======== Entries provided ========

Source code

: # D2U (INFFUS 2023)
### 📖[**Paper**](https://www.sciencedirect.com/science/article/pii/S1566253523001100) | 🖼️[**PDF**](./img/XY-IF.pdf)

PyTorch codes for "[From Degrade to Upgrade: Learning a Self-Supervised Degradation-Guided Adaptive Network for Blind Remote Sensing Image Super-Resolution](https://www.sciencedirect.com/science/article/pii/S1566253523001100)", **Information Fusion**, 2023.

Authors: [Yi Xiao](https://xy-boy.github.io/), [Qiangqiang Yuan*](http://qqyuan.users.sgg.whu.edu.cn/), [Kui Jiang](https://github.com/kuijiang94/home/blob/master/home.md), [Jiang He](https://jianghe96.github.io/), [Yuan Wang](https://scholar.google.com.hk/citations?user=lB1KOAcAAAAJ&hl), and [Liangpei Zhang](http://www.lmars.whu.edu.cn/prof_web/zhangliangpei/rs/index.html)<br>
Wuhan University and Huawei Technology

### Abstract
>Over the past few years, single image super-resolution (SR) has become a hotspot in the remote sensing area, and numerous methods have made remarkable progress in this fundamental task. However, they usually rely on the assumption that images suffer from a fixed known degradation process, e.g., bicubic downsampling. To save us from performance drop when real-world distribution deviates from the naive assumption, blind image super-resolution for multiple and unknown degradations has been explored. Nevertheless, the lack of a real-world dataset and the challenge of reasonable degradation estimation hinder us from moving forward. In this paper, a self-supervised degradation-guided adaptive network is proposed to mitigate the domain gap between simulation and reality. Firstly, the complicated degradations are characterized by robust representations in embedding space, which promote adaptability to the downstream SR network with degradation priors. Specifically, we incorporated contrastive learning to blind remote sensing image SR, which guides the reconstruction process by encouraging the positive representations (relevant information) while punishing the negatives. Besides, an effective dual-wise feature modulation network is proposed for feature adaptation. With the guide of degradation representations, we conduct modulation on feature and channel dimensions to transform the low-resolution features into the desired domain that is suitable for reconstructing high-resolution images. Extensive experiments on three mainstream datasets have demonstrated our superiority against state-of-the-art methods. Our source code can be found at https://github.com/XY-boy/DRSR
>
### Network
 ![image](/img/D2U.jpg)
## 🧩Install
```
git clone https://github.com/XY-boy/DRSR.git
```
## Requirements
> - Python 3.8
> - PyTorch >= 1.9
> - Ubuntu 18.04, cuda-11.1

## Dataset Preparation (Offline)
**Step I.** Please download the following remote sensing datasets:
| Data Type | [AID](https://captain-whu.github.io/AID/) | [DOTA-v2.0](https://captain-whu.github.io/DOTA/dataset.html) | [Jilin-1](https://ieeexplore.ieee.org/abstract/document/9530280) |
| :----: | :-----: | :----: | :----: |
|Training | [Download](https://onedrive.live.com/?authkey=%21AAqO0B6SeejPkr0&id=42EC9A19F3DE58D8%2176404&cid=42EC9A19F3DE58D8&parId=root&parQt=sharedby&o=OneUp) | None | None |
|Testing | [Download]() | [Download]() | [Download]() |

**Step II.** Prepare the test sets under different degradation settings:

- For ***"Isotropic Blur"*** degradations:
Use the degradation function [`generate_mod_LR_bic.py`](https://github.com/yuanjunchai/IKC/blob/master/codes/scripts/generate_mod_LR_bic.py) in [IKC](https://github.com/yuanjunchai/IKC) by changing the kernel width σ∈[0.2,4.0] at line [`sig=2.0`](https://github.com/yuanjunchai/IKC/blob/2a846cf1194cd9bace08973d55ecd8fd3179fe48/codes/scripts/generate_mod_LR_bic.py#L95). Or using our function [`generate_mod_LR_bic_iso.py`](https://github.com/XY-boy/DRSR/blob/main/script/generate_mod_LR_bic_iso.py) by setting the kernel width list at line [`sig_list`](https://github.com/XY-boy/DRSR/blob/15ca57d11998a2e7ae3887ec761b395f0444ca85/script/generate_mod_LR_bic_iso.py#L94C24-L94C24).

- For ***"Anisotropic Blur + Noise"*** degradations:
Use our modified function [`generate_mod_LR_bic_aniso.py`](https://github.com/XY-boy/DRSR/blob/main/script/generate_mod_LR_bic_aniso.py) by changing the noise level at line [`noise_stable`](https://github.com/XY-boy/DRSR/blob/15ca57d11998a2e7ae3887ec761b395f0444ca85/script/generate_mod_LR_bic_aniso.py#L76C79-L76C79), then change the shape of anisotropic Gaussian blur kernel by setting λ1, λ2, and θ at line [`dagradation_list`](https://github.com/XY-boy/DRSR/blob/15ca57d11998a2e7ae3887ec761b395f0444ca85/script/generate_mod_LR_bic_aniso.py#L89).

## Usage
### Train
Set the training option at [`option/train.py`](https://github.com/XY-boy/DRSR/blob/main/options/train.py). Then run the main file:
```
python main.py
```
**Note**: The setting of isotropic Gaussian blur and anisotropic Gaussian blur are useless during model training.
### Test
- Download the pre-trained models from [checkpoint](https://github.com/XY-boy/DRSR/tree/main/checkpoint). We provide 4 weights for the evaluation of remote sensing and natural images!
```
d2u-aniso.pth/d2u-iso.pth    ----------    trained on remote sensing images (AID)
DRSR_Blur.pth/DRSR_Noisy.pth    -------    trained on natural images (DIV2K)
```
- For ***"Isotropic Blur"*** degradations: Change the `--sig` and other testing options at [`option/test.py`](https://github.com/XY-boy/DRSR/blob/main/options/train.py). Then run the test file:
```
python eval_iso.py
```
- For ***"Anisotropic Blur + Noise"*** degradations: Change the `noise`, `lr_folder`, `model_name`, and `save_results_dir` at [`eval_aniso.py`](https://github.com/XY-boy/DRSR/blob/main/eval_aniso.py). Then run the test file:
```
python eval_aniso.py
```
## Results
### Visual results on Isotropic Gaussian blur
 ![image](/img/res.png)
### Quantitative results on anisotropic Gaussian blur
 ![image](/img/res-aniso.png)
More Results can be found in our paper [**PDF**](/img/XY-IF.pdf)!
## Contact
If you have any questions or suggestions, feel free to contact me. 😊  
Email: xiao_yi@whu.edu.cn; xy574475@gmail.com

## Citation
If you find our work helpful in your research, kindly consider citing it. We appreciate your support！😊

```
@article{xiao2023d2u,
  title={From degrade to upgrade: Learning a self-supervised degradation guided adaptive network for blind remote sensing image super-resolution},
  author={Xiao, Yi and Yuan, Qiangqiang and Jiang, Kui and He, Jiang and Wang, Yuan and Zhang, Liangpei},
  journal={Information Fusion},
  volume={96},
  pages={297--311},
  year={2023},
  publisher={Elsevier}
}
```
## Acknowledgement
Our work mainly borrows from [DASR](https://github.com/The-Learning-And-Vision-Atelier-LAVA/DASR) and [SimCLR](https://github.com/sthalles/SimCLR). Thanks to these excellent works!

========

▶ **Aim of the task**
Quote the records from their first line to the line with "PyTorch codes for", inclusive, without adding or dropping anything.

▶ **Answer to the exercise**
Source code

: # D2U (INFFUS 2023)
### 📖[**Paper**](https://www.sciencedirect.com/science/article/pii/S1566253523001100) | 🖼️[**PDF**](./img/XY-IF.pdf)

PyTorch codes for "[From Degrade to Upgrade: Learning a Self-Supervised Degradation-Guided Adaptive Network for Blind Remote Sensing Image Super-Resolution](https://www.sciencedirect.com/science/article/pii/S1566253523001100)", **Information Fusion**, 2023.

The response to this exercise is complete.